START INPUT RECORDS

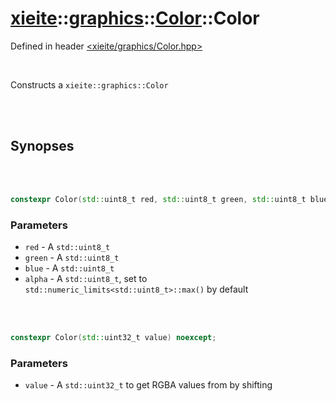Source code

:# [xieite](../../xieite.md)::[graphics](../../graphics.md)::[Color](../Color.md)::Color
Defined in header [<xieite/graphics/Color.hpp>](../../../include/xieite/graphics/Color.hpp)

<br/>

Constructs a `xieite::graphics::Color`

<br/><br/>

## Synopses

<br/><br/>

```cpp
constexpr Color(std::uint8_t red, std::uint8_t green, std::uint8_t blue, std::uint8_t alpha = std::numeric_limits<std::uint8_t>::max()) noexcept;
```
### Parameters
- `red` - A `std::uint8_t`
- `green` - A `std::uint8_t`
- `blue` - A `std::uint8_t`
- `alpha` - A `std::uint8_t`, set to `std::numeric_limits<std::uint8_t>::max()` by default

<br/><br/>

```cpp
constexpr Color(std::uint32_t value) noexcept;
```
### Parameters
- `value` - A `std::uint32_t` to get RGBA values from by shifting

END INPUT RECORDS

EXERCISE: Write the listing out again in full and unchanged, minus any pictures.

RESULT:
Source code

:# [xieite](../../xieite.md)::[graphics](../../graphics.md)::[Color](../Color.md)::Color
Defined in header [<xieite/graphics/Color.hpp>](../../../include/xieite/graphics/Color.hpp)

<br/>

Constructs a `xieite::graphics::Color`

<br/><br/>

## Synopses

<br/><br/>

```cpp
constexpr Color(std::uint8_t red, std::uint8_t green, std::uint8_t blue, std::uint8_t alpha = std::numeric_limits<std::uint8_t>::max()) noexcept;
```
### Parameters
- `red` - A `std::uint8_t`
- `green` - A `std::uint8_t`
- `blue` - A `std::uint8_t`
- `alpha` - A `std::uint8_t`, set to `std::numeric_limits<std::uint8_t>::max()` by default

<br/><br/>

```cpp
constexpr Color(std::uint32_t value) noexcept;
```
### Parameters
- `value` - A `std::uint32_t` to get RGBA values from by shifting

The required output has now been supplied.